20) Par acte du 29 juillet 2020, Mme A______ a interjeté recours auprès de la chambre administrative contre le jugement précité, concluant à ce qu'il soit dit que les valeurs fiscales des parcelles n°s 1______ et 2______ de la commune B______ sises, route C______ soient fixées, respectivement, à CHF 588'638.- et CHF 20'340.-, soit un total de CHF 608'978.-, ceci « sous suite de frais et dépens ».

L'ATA/45/2018 précité, qui avait fait l'objet de l'arrêt du Tribunal fédéral 2C_194/2018 précité concernait une situation de fait et une législation applicable différentes du dossier de Mme A______. En effet, cet arrêt concernait la valeur imposable pour l'ICC 2010 d'un immeuble qui avait été hérité en 1999. Était alors applicable la LEFI dans sa teneur du 30 novembre 2007. La chambre administrative avait retenu que la suspension de l'adaptation de la valeur fiscale pour le conjoint survivant ne valait que jusqu'à la fin de la période décennale qui courait de 1994 à 2004 et que par conséquent, pour la taxation effectuée en 2010, c'était la valeur taxée par le service de l'enregistrement la même année qui était déterminante. Le Tribunal fédéral avait confirmé cet arrêt.

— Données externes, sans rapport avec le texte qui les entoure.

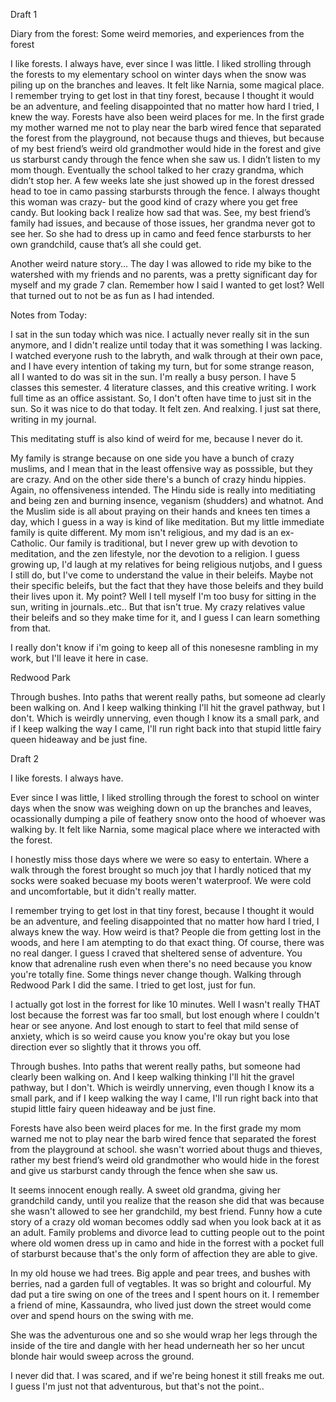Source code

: Draft 1 

Diary from the forest: Some weird memories, and experiences from the forest

I like forests. I always have, ever since I was little. I liked strolling through the forests to my elementary school on winter days when the snow was piling up on the branches and leaves. It felt like Narnia, some magical place. 
I remember trying to get lost in that tiny forest, because I thought it would be an adventure, and feeling disappointed that no matter how hard I tried, I knew the way. 
Forests have also been weird places for me. In the first grade my mother warned me not to play near the barb wired fence that separated the forest from the playground, not because thugs and thieves, but because of my best friend’s weird old grandmother would hide in the forest and give us starburst candy through the fence when she saw us. 
I didn’t listen to my mom though. Eventually the school talked to her crazy grandma, which didn’t stop her. A few weeks late she just showed up in the forest dressed head to toe in camo passing starbursts through the fence.
I always thought this woman was crazy- but the good kind of crazy where you get free candy.
But looking back I realize how sad that was. See, my best friend’s family had issues, and because of those issues, her grandma never got to see her. So she had to dress up in camo and feed fence starbursts to her own grandchild, cause that’s all she could get.

Another weird nature story...
The day I was allowed to ride my bike to the watershed with my friends and no parents, was a pretty significant day for myself and my grade 7 clan. Remember how I said I wanted to get lost? Well that turned out to not be as fun as I had intended. 

Notes from Today:

I sat in the sun today which was nice. I actually never really sit in the sun anymore, and I didn't realize until today that it was something I was lacking. I watched everyone rush to the labryth, and walk through at their own pace, and I have every intention of taking my turn, but for some strange reason, all I wanted to do was sit in the sun.
I'm really a busy person. 
I have 5 classes this semester. 4 literature classes, and this creative writing. I work full time as an office assistant. So, I don't often have time to just sit in the sun. So it was nice to do that today. 
It felt zen. And realxing. I just sat there, writing in my journal.

This meditating stuff is also kind of weird for me, because I never do it. 

My family is strange because on one side you have a bunch of crazy muslims, and I mean that in the least offensive way as posssible, but they are crazy. And on the other side there's a bunch of crazy hindu hippies. Again, no offensiveness intended. The Hindu side is really into meditiating and being zen and burning insence, veganism (shudders) and whatnot. And the Muslim side is all about praying on their hands and knees ten times a day, which I guess in a way is kind of like meditation. But my little immediate family is quite different. My mom isn't religious, and my dad is an ex-Catholic. Our family is traditional, but I never grew up with devotion to meditation, and the zen lifestyle, nor the devotion to a religion. I guess growing up, I'd laugh at my relatives for being religious nutjobs, and I guess I still do, but I've come to understand the value in their beleifs. Maybe not their specific beleifs, but the fact that they have those beleifs and they build their lives upon it.
My point? Well I tell myself I'm too busy for sitting in the sun, writing in journals..etc.. But that isn't true. 
My crazy relatives value their beleifs and so they make time for it, and I guess I can learn something from that.

I really don't know if i'm going to keep all of this nonesesne rambling in my work, but I'll leave it here in case.

Redwood Park


Through bushes. Into paths that werent really paths, but someone ad clearly been walking on. And I keep walking thinking I'll hit the gravel pathway, but I don't. Which is weirdly unnerving, even though I know its a small park, and if I keep walking the way I came, I'll run right back into that stupid little fairy queen hideaway and be just fine. 

Draft 2

I like forests. I always have. 

Ever since I was little, I liked strolling through the forest to school on winter days when the snow was weighing down on up the branches and leaves, ocassionally dumping a pile of feathery snow onto the hood of whoever was walking by. It felt like Narnia, some magical place where we interacted with the forest. 

I honestly miss those days where we were so easy to entertain. Where a walk through the forest brought so much joy that I hardly noticed that my socks were soaked becuase my boots weren't waterproof. We were cold and uncomfortable, but it didn't really matter.

I remember trying to get lost in that tiny forest, because I thought it would be an adventure, and feeling disappointed that no matter how hard I tried, I always knew the way. How weird is that? People die from getting lost in the woods, and here I am atempting to do that exact thing. Of course, there was no real danger. I guess I craved that sheltered sense of adventure. You know that adrenaline rush even when there's no need because you know you're totally fine.
Some things never change though. Walking through Redwood Park I did the same. I tried to get lost, just for fun. 

I actually got lost in the forrest for like 10 minutes. Well I wasn't really THAT lost because the forrest was far too small, but lost enough where I couldn't hear or see anyone. And lost enough to start to feel that mild sense of anxiety, which is so weird cause you know you're okay but you lose direction ever so slightly that it throws you off.

Through bushes. Into paths that werent really paths, but someone had clearly been walking on. And I keep walking thinking I'll hit the gravel pathway, but I don't. Which is weirdly unnerving, even though I know its a small park, and if I keep walking the way I came, I'll run right back into that stupid little fairy queen hideaway and be just fine. 

Forests have also been weird places for me. In the first grade my mom warned me not to play near the barb wired fence that separated the forest from the playground at school. she wasn't worried about thugs and thieves, rather my best friend’s weird old grandmother who would hide in the forest and give us starburst candy through the fence when she saw us. 

It seems innocent enough really. A sweet old grandma, giving her grandchild candy, until you realize that the reason she did that was because she wasn't allowed to see her grandchild, my best friend. Funny how a cute story of a crazy old woman becomes oddly sad when you look back at it as an adult. Family problems and divorce lead to cutting people out to the point where old women dress up in camo and hide in the forrest with a pocket full of starburst because that's the only form of affection they are able to give. 

In my old house we had trees. Big apple and pear trees, and bushes with berries, nad a garden full of vegtables. It was so bright and colourful. My dad put a tire swing on one of the trees and I spent hours on it. I remember a friend of mine, Kassaundra, who lived just down the street would come over and spend hours on the swing with me.

She was the adventurous one and so she would wrap her legs through the inside of the tire and dangle with her head underneath her so her uncut blonde hair would sweep across the ground.

I never did that. I was scared, and if we're being honest it still freaks me out. I guess I'm just not that adventurous, but that's not the point.. 





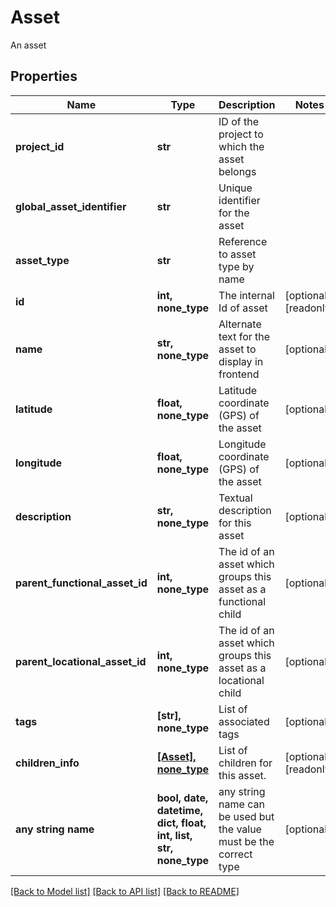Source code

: # Asset

An asset

## Properties
Name | Type | Description | Notes
------------ | ------------- | ------------- | -------------
**project_id** | **str** | ID of the project to which the asset belongs | 
**global_asset_identifier** | **str** | Unique identifier for the asset | 
**asset_type** | **str** | Reference to asset type by name | 
**id** | **int, none_type** | The internal Id of asset | [optional] [readonly] 
**name** | **str, none_type** | Alternate text for the asset to display in frontend | [optional] 
**latitude** | **float, none_type** | Latitude coordinate (GPS) of the asset | [optional] 
**longitude** | **float, none_type** | Longitude coordinate (GPS) of the asset | [optional] 
**description** | **str, none_type** | Textual description for this asset | [optional] 
**parent_functional_asset_id** | **int, none_type** | The id of an asset which groups this asset as a functional child | [optional] 
**parent_locational_asset_id** | **int, none_type** | The id of an asset which groups this asset as a locational child | [optional] 
**tags** | **[str], none_type** | List of associated tags | [optional] 
**children_info** | [**[Asset], none_type**](Asset.md) | List of children for this asset. | [optional] [readonly] 
**any string name** | **bool, date, datetime, dict, float, int, list, str, none_type** | any string name can be used but the value must be the correct type | [optional]

[[Back to Model list]](../README.md#documentation-for-models) [[Back to API list]](../README.md#documentation-for-api-endpoints) [[Back to README]](../README.md)


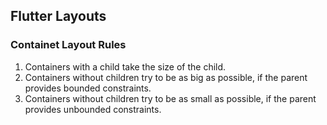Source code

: ## Flutter Layouts

### Containet Layout Rules

1. Containers with a child take the size of the child.
2. Containers without children try to be as big as possible, if the parent provides bounded constraints.
3. Containers without children try to be as small as possible, if the parent provides unbounded constraints.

Dans l'ATA/127/2018 précité, dont l'état de fait était plus proche du cas d'espèce, et qui concernait la taxation 2015 d'une contribuable qui avait hérité d'un bien immobilier de feu son mari, décédé en 2011, la chambre administrative avait clairement retenu que la LEFI du 29 novembre 2012 puis celle du 28 août 2014 constituaient une lex specialis ainsi qu'une norme postérieure par rapport à la LIPP. Dès lors, la valeur qui devait être appliquée à l'immeuble à partir du 1er janvier 2015 était celle qui était déterminante au 31 décembre 2014.

Dans un arrêt ultérieur du 7 août 2018 (ATA/810/2018 précité), la chambre administrative avait confirmé une taxation manifestement basée sur les mêmes principes en ce qui concernait la partie occupée d'un bien immobilier hérité.

L'état de fait de ces deux arrêts présentait de larges similitudes avec le dossier de Mme A______, dans la mesure où le décès du conjoint propriétaire de l'immeuble était intervenu pendant la période décennale 2005-2014, et qu'il s'agissait de statuer sur la valeur fiscale déterminante de l'immeuble pendant la période décennale suivante (de 2015 à 2024).

L'arrêt du Tribunal fédéral 2C_194/2018 précité n'avait, contrairement à ce qu'avait retenu le TAPI, pas statué sur la question du droit applicable en l'espèce. L'instance inférieure ne pouvait donc pas faire application des principes dégagés par cet arrêt relatif à un état de fait, une période décennale et une législation différente du cas d'espèce.

La chambre administrative devait par conséquent confirmer sa jurisprudence relative aux effets de la LEFI pour l'évaluation pendant la période décennale 2015-2024 d'immeubles hérités pendant la période décennale précédente.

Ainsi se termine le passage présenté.